=== WORK ITEM ===
With the line containing "3. Do fantastic coding" as the starting point, write out each line exactly through the final line of the listing, both ends included.

=== TASK INPUTS ===
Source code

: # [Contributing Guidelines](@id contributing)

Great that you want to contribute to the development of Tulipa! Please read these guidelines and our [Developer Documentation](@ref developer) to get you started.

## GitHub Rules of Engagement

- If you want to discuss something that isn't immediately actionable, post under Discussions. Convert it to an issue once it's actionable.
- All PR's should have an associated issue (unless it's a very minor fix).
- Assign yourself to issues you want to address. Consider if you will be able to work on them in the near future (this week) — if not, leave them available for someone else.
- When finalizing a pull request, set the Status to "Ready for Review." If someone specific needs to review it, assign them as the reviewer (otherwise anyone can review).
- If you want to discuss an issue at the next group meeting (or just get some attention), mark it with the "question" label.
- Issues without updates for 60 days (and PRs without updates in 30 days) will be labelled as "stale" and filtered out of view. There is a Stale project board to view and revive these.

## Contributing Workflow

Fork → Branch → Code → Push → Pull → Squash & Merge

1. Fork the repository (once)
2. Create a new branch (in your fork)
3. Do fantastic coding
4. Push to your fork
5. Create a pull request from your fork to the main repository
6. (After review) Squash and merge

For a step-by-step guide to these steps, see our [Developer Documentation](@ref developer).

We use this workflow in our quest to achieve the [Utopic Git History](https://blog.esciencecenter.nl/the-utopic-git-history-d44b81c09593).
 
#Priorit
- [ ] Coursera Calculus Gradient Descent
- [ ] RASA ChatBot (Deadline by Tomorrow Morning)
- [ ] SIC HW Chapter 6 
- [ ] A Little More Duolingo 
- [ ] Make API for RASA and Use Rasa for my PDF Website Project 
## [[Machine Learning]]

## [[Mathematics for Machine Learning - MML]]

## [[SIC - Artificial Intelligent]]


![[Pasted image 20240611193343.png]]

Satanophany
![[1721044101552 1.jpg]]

=== TASK RESULT ===
3. Do fantastic coding
4. Push to your fork
5. Create a pull request from your fork to the main repository
6. (After review) Squash and merge

For a step-by-step guide to these steps, see our [Developer Documentation](@ref developer).

We use this workflow in our quest to achieve the [Utopic Git History](https://blog.esciencecenter.nl/the-utopic-git-history-d44b81c09593).
 
#Priorit
- [ ] Coursera Calculus Gradient Descent
- [ ] RASA ChatBot (Deadline by Tomorrow Morning)
- [ ] SIC HW Chapter 6 
- [ ] A Little More Duolingo 
- [ ] Make API for RASA and Use Rasa for my PDF Website Project 
## [[Machine Learning]]

## [[Mathematics for Machine Learning - MML]]

## [[SIC - Artificial Intelligent]]


![[Pasted image 20240611193343.png]]

Satanophany
![[1721044101552 1.jpg]]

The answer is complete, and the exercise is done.